== What is expected ==
The records below hold pictures; please leave those out and retype the rest exactly.

Segment Start: Input

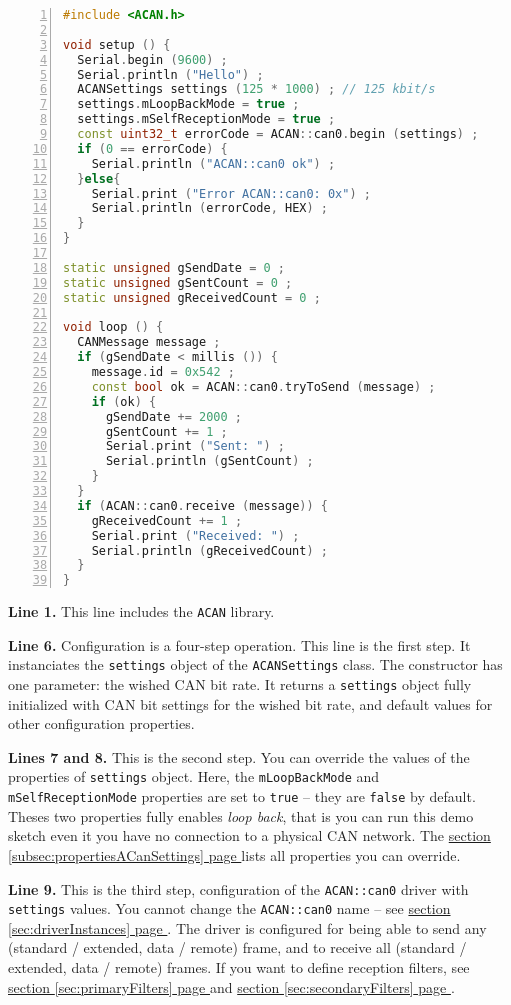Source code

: \documentclass[10pt, a4paper, obeyspaces, openany]{extarticle}
\newcommand\refSectionPage[1]{\hyperref[sec:#1]{section \ref*{sec:#1} page \pageref{sec:#1}}}
\newcommand\refSubsectionPage[1]{\hyperref[subsec:#1]{section \ref*{subsec:#1} page \pageref{subsec:#1}}}
\begin{document}
{ \small\begin{lstlisting}[language=c++,numbers=left]
#include <ACAN.h>

void setup () {
  Serial.begin (9600) ;
  Serial.println ("Hello") ;
  ACANSettings settings (125 * 1000) ; // 125 kbit/s
  settings.mLoopBackMode = true ;
  settings.mSelfReceptionMode = true ;
  const uint32_t errorCode = ACAN::can0.begin (settings) ;
  if (0 == errorCode) {
    Serial.println ("ACAN::can0 ok") ;
  }else{
    Serial.print ("Error ACAN::can0: 0x") ;
    Serial.println (errorCode, HEX) ;
  }
}

static unsigned gSendDate = 0 ;
static unsigned gSentCount = 0 ;
static unsigned gReceivedCount = 0 ;

void loop () {
  CANMessage message ;
  if (gSendDate < millis ()) {
    message.id = 0x542 ;
    const bool ok = ACAN::can0.tryToSend (message) ;
    if (ok) {
      gSendDate += 2000 ;
      gSentCount += 1 ;
      Serial.print ("Sent: ") ;
      Serial.println (gSentCount) ;
    }
  }
  if (ACAN::can0.receive (message)) {
    gReceivedCount += 1 ;
    Serial.print ("Received: ") ;
    Serial.println (gReceivedCount) ;
  }
}
\end{lstlisting}}

{\bf Line 1.} This line includes the \texttt{ACAN} library.

{\bf Line 6.} Configuration is a four-step operation. This line is the first step. It instanciates the \texttt{settings} object of the \texttt{ACANSettings} class. The constructor has one parameter: the wished CAN bit rate. It returns a \texttt{settings} object fully initialized with CAN bit settings for the wished bit rate, and default values for other configuration properties.

{\bf Lines 7 and 8.} This is the second step. You can override the values of the properties of \texttt{settings} object. Here, the \texttt{mLoopBackMode} and \texttt{mSelfReceptionMode} properties are set to \texttt{true} -- they are \texttt{false} by default. Theses two properties fully enables \emph{loop back}, that is you can run this demo sketch even it you have no connection to a physical CAN network. The \refSubsectionPage{propertiesACanSettings} lists all properties you can override.

{\bf Line 9.} This is the third step, configuration of the \texttt{ACAN::can0} driver with \texttt{settings} values. You cannot change the \texttt{ACAN::can0} name -- see \refSectionPage{driverInstances}. The driver is configured for being able to send any (standard / extended, data / remote) frame, and to receive all (standard / extended, data / remote) frames. If you want to define reception filters, see \refSectionPage{primaryFilters} and  \refSectionPage{secondaryFilters}.
\end{document}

Segment End: Input

== Solution to this exercise ==
Source code

: \documentclass[10pt, a4paper, obeyspaces, openany]{extarticle}
\newcommand\refSectionPage[1]{\hyperref[sec:#1]{section \ref*{sec:#1} page \pageref{sec:#1}}}
\newcommand\refSubsectionPage[1]{\hyperref[subsec:#1]{section \ref*{subsec:#1} page \pageref{subsec:#1}}}
\begin{document}
{ \small\begin{lstlisting}[language=c++,numbers=left]
#include <ACAN.h>

void setup () {
  Serial.begin (9600) ;
  Serial.println ("Hello") ;
  ACANSettings settings (125 * 1000) ; // 125 kbit/s
  settings.mLoopBackMode = true ;
  settings.mSelfReceptionMode = true ;
  const uint32_t errorCode = ACAN::can0.begin (settings) ;
  if (0 == errorCode) {
    Serial.println ("ACAN::can0 ok") ;
  }else{
    Serial.print ("Error ACAN::can0: 0x") ;
    Serial.println (errorCode, HEX) ;
  }
}

static unsigned gSendDate = 0 ;
static unsigned gSentCount = 0 ;
static unsigned gReceivedCount = 0 ;

void loop () {
  CANMessage message ;
  if (gSendDate < millis ()) {
    message.id = 0x542 ;
    const bool ok = ACAN::can0.tryToSend (message) ;
    if (ok) {
      gSendDate += 2000 ;
      gSentCount += 1 ;
      Serial.print ("Sent: ") ;
      Serial.println (gSentCount) ;
    }
  }
  if (ACAN::can0.receive (message)) {
    gReceivedCount += 1 ;
    Serial.print ("Received: ") ;
    Serial.println (gReceivedCount) ;
  }
}
\end{lstlisting}}

{\bf Line 1.} This line includes the \texttt{ACAN} library.

{\bf Line 6.} Configuration is a four-step operation. This line is the first step. It instanciates the \texttt{settings} object of the \texttt{ACANSettings} class. The constructor has one parameter: the wished CAN bit rate. It returns a \texttt{settings} object fully initialized with CAN bit settings for the wished bit rate, and default values for other configuration properties.

{\bf Lines 7 and 8.} This is the second step. You can override the values of the properties of \texttt{settings} object. Here, the \texttt{mLoopBackMode} and \texttt{mSelfReceptionMode} properties are set to \texttt{true} -- they are \texttt{false} by default. Theses two properties fully enables \emph{loop back}, that is you can run this demo sketch even it you have no connection to a physical CAN network. The \refSubsectionPage{propertiesACanSettings} lists all properties you can override.

{\bf Line 9.} This is the third step, configuration of the \texttt{ACAN::can0} driver with \texttt{settings} values. You cannot change the \texttt{ACAN::can0} name -- see \refSectionPage{driverInstances}. The driver is configured for being able to send any (standard / extended, data / remote) frame, and to receive all (standard / extended, data / remote) frames. If you want to define reception filters, see \refSectionPage{primaryFilters} and  \refSectionPage{secondaryFilters}.
\end{document}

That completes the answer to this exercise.